Is the UK headed for a “Third Summer Of Love”?
The news surrounding the Covid-19 pandemic has been one of hope recently, at least in the UK where cases, hospitalisations, and deaths are falling off a cliff. This is partly because the UK is still in a nationwide lockdown, however with nearly half of all adults now vaccinated, with the majority of those most vulnerable jabbed first, it’s clear that vaccines are the route to normality. While questions remain about exactly when all adults will receive their first dose, the expected date of completion keeps slowly creeping forward, as more and more “real world” data floods in to show the vaccine is not just highly effective against serious illness, but also against transmission. So what will become of what some are already billing “The Third Summer of Love“?
Firstly, the UK has a solid “roadmap” to reopening as reported last month. However, the entire plan is strongly based on a “data not dates” premise, which means while some dates for removal of restrictions have been set, they are not set in stone. The most exciting date for the nightlife industry – from festivals to clubs, from pubs to bars – is June 21st, by which point the government expects to remove all final restrictions and allow everyone to have a massive party. But the independent body of scientists who advise the British government, SAGE, have made clear these dates are not guarantees, and are based on various aspects, one of which is the majority of people having had a first dose. The UK is massively prepared for vaccination on a mass scale, with hundreds of vaccination sites across the country ranging from local GP surgery’s to major stadiums, even cathedrals and other religious buildings.

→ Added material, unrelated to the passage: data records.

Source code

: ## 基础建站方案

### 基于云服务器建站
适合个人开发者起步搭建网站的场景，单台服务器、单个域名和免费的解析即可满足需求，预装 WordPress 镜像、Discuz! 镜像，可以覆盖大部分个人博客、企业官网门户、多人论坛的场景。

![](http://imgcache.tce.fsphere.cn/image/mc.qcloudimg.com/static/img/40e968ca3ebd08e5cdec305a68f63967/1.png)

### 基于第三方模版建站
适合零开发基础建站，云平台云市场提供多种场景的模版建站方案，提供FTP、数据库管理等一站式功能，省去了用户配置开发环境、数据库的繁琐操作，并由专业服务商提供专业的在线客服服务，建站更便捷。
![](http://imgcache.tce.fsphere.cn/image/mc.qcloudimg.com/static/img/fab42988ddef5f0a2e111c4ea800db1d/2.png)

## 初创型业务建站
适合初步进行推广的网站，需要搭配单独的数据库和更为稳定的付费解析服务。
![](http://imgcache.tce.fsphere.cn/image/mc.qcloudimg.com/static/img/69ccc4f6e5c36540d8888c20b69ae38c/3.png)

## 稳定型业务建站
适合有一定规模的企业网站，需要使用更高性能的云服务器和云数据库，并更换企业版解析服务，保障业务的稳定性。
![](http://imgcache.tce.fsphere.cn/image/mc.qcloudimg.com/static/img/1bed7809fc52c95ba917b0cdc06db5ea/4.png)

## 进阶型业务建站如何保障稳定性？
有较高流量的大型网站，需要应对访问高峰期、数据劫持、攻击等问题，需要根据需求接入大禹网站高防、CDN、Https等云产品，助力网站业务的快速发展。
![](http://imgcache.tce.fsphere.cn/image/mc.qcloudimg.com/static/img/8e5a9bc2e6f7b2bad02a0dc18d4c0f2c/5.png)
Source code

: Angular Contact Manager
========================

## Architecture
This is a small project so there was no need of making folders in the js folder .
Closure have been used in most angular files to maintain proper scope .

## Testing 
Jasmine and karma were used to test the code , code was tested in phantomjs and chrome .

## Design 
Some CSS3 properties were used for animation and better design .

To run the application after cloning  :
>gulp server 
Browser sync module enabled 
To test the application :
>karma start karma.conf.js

The major factor in speed of roll-out – whether it is fast or slow, and therefore when it might be completed, is quite simply supply.
While there have been a couple of “slow” weeks recently with weekly averages dropping to as low as 200k per day on average (still an impressive number, but days of 600k were seen at the end of January) the country is expecting “bumper” supplies to be delivered at the end of this week, with a delivery of 10 million doses on the way, and numbers set to be sustained between 4.2 million and 6.5 million doses per week depending on your source. The UK’s strategy is working in stages, with “Groups 1-4” – all those over 70, anyone extremely vulnerable, and all healthcare and care-home workers – already vaccinated by mid-Feb. The current “Group 5-9” target – all those over 50 and anyone with moderate health conditions – has a target of April 15th, however it now looks near certain that this will be completed before the end of March, in just two weeks time.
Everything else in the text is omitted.